(Records excerpted from a collection)
====

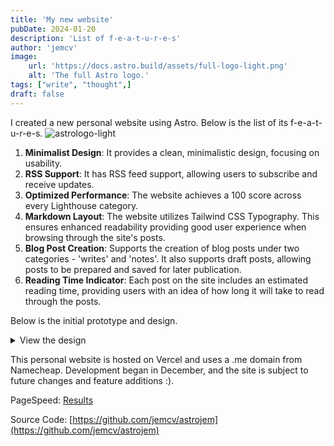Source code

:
 ```yaml
---
title: 'My new website'
pubDate: 2024-01-20
description: 'List of f-e-a-t-u-r-e-s'
author: 'jemcv'
image:
    url: 'https://docs.astro.build/assets/full-logo-light.png'
    alt: 'The full Astro logo.'
tags: ["write", "thought",]
draft: false
---
```


I created a new personal website using Astro. Below is the list of its f-e-a-t-u-r-e-s.
![astrologo-light](https://docs.astro.build/assets/full-logo-light.png)

1. **Minimalist Design**: It provides a clean, minimalistic design, focusing on usability.
2. **RSS Support**: It has RSS feed support, allowing users to subscribe and receive updates.
3. **Optimized Performance**: The website achieves a 100 score across every Lighthouse category.
4. **Markdown Layout**: The website utilizes Tailwind CSS Typography. This ensures enhanced readability providing good user experience when browsing through the site's posts.
5. **Blog Post Creation**: Supports the creation of blog posts under two categories - 'writes' and 'notes'. It also supports draft posts, allowing posts to be prepared and saved for later publication.
6. **Reading Time Indicator**: Each post on the site includes an estimated reading time, providing users with an idea of how long it will take to read through the posts.

Below is the initial prototype and design.
<details>
  <summary>
    View the design
  </summary>
    <iframe class="w-full aspect-video" style="border: 1px solid rgba(0, 0, 0, 0.1);" src="https://www.figma.com/embed?embed_host=share&url=https%3A%2F%2Fwww.figma.com%2Ffile%2FJxmraYp50JntSU1SKYZNpr%2FUntitled%3Ftype%3Ddesign%26node-id%3D0%253A1%26mode%3Ddesign%26t%3D8wyu0QnaeyLF7UCM-1" allowfullscreen></iframe>
</details>

This personal website is hosted on Vercel and uses a .me domain from Namecheap. Development began in December, and the site is subject to future changes and feature additions :). 

PageSpeed: [Results](https://pagespeed.web.dev/analysis/https-jemcv-me/8x1tytl1vv)

Source Code: [https://github.com/jemcv/astrojem](https://github.com/jemcv/astrojem)

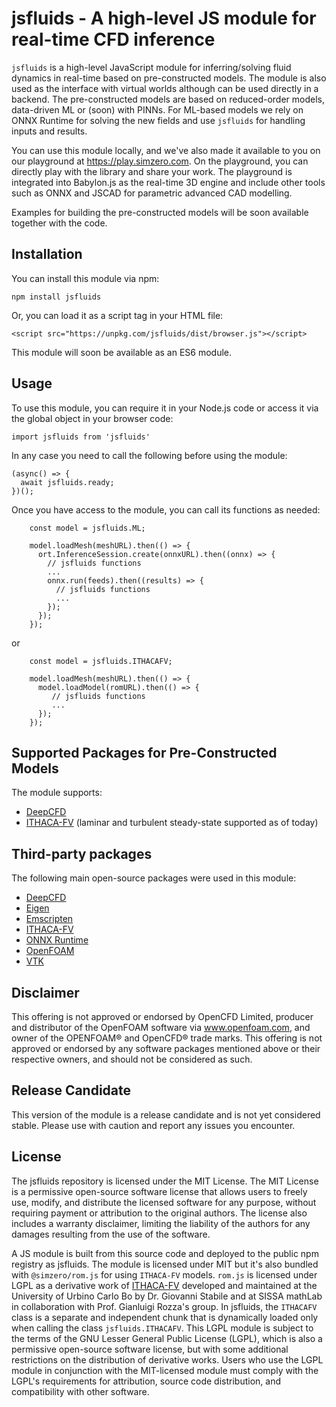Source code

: # jsfluids - A high-level JS module for real-time CFD inference

`jsfluids` is a high-level JavaScript module for inferring/solving fluid dynamics in real-time based on pre-constructed models. The module is also used as the interface with virtual worlds although can be used directly in a backend. The pre-constructed models are based on reduced-order models, data-driven ML or (soon) with PINNs. For ML-based models we rely on ONNX Runtime for solving the new fields and use `jsfluids` for handling inputs and results.

You can use this module locally, and we've also made it available to you on our playground at https://play.simzero.com. On the playground, you can directly play with the library and share your work. The playground is integrated into Babylon.js as the real-time 3D engine and include other tools such as ONNX and JSCAD for parametric advanced CAD modelling.

Examples for building the pre-constructed models will be soon available together with the code.

## Installation

You can install this module via npm:

```
npm install jsfluids
```

Or, you can load it as a script tag in your HTML file:

```
<script src="https://unpkg.com/jsfluids/dist/browser.js"></script>
```

This module will soon be available as an ES6 module.

## Usage

To use this module, you can require it in your Node.js code or access it via the global object in your browser code:

```
import jsfluids from 'jsfluids'
```

In any case you need to call the following before using the module:

```
(async() => {
  await jsfluids.ready;
})();
```

Once you have access to the module, you can call its functions as needed:

```
    const model = jsfluids.ML;

    model.loadMesh(meshURL).then(() => {
      ort.InferenceSession.create(onnxURL).then((onnx) => {
        // jsfluids functions
        ...
        onnx.run(feeds).then((results) => {
          // jsfluids functions
          ...
        });
      });
    });
```
or

```
    const model = jsfluids.ITHACAFV;

    model.loadMesh(meshURL).then(() => {
      model.loadModel(romURL).then(() => {
         // jsfluids functions
         ...
      });
    });
```

## Supported Packages for Pre-Constructed Models

The module supports:

- [DeepCFD](https://github.com/mdribeiro/DeepCFD)
- [ITHACA-FV](https://github.com/mathLab/ITHACA-FV) (laminar and turbulent steady-state supported as of today)

## Third-party packages

The following main open-source packages were used in this module:

- [DeepCFD](https://github.com/mdribeiro/DeepCFD)
- [Eigen](https://eigen.tuxfamily.org)
- [Emscripten](https://emscripten.org)
- [ITHACA-FV](https://github.com/mathLab/ITHACA-FV)
- [ONNX Runtime](https://onnxruntime.ai)
- [OpenFOAM](https://www.openfoam.com)
- [VTK](https://vtk.org)


## Disclaimer

This offering is not approved or endorsed by OpenCFD Limited, producer and distributor of the OpenFOAM software via www.openfoam.com, and owner of the OPENFOAM® and OpenCFD® trade marks. This offering is not approved or endorsed by any software packages mentioned above or their respective owners, and should not be considered as such.

## Release Candidate

This version of the module is a release candidate and is not yet considered stable. Please use with caution and report any issues you encounter.

## License

The jsfluids repository is licensed under the MIT License. The MIT License is a permissive open-source software license that allows users to freely use, modify, and distribute the licensed software for any purpose, without requiring payment or attribution to the original authors. The license also includes a warranty disclaimer, limiting the liability of the authors for any damages resulting from the use of the software.

A JS module is built from this source code and deployed to the public npm registry as jsfluids. The module is licensed under MIT but it's also bundled with `@simzero/rom.js` for using `ITHACA-FV` models. `rom.js` is licensed under LGPL as a derivative work of [ITHACA-FV](https://github.com/ITHACA-FV/ITHACA-FV) developed and maintained at the University of Urbino Carlo Bo by Dr. Giovanni Stabile and at SISSA mathLab in collaboration with Prof. Gianluigi Rozza's group. In jsfluids, the `ITHACAFV` class is a separate and independent chunk that is dynamically loaded only when calling the class `jsfluids.ITHACAFV`. This LGPL module is subject to the terms of the GNU Lesser General Public License (LGPL), which is also a permissive open-source software license, but with some additional restrictions on the distribution of derivative works. Users who use the LGPL module in conjunction with the MIT-licensed module must comply with the LGPL's requirements for attribution, source code distribution, and compatibility with other software.
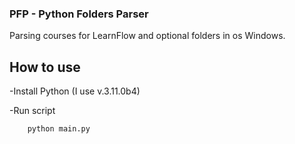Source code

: ### PFP - Python Folders Parser

Parsing courses for LearnFlow and optional folders in os Windows.

## How to use

-Install Python (I use v.3.11.0b4)

-Run script

```
	python main.py
```
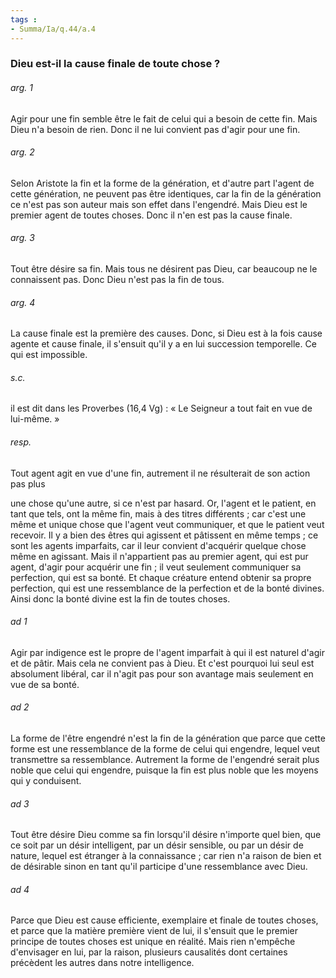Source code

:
 ```yaml
---
tags : 
- Summa/Ia/q.44/a.4
---
```


### Dieu est-il la cause finale de toute chose ?

###### arg. 1
Agir pour une fin semble être le fait de celui qui a besoin de cette fin. Mais Dieu n'a besoin de rien. Donc il ne lui convient pas d'agir pour une fin. 

###### arg. 2
Selon Aristote la fin et la forme de la génération, et d'autre part l'agent de cette génération, ne peuvent pas être identiques, car la fin de la génération ce n'est pas son auteur mais son effet dans l'engendré. Mais Dieu est le premier agent de toutes choses. Donc il n'en est pas la cause finale. 

###### arg. 3
Tout être désire sa fin. Mais tous ne désirent pas Dieu, car beaucoup ne le connaissent pas. Donc Dieu n'est pas la fin de tous. 

###### arg. 4
La cause finale est la première des causes. Donc, si Dieu est à la fois cause agente et cause finale, il s'ensuit qu'il y a en lui succession temporelle. Ce qui est impossible. 

###### s.c.
il est dit dans les Proverbes (16,4 Vg) : « Le Seigneur a tout fait en vue de lui-même. » 

###### resp.
Tout agent agit en vue d'une fin, autrement il ne résulterait de son action pas plus 

une chose qu'une autre, si ce n'est par hasard. Or, l'agent et le patient, en tant que tels, ont la même fin, mais à des titres différents ; car c'est une même et unique chose que l'agent veut communiquer, et que le patient veut recevoir. Il y a bien des êtres qui agissent et pâtissent en même temps ; ce sont les agents imparfaits, car il leur convient d'acquérir quelque chose même en agissant. Mais il n'appartient pas au premier agent, qui est pur agent, d'agir pour acquérir une fin ; il veut seulement communiquer sa perfection, qui est sa bonté. Et chaque créature entend obtenir sa propre perfection, qui est une ressemblance de la perfection et de la bonté divines. Ainsi donc la bonté divine est la fin de toutes choses. 

###### ad 1
Agir par indigence est le propre de l'agent imparfait à qui il est naturel d'agir et de pâtir. Mais cela ne convient pas à Dieu. Et c'est pourquoi lui seul est absolument libéral, car il n'agit pas pour son avantage mais seulement en vue de sa bonté. 

###### ad 2
La forme de l'être engendré n'est la fin de la génération que parce que cette forme est une ressemblance de la forme de celui qui engendre, lequel veut transmettre sa ressemblance. Autrement la forme de l'engendré serait plus noble que celui qui engendre, puisque la fin est plus noble que les moyens qui y conduisent. 

###### ad 3
Tout être désire Dieu comme sa fin lorsqu'il désire n'importe quel bien, que ce soit par un désir intelligent, par un désir sensible, ou par un désir de nature, lequel est étranger à la connaissance ; car rien n'a raison de bien et de désirable sinon en tant qu'il participe d'une ressemblance avec Dieu. 

###### ad 4
Parce que Dieu est cause efficiente, exemplaire et finale de toutes choses, et parce que la matière première vient de lui, il s'ensuit que le premier principe de toutes choses est unique en réalité. Mais rien n'empêche d'envisager en lui, par la raison, plusieurs causalités dont certaines précèdent les autres dans notre intelligence.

====

> _What this task involves_: Going through the entries above, count the lines that include "access" and state only the result.

> _Final answer_: 2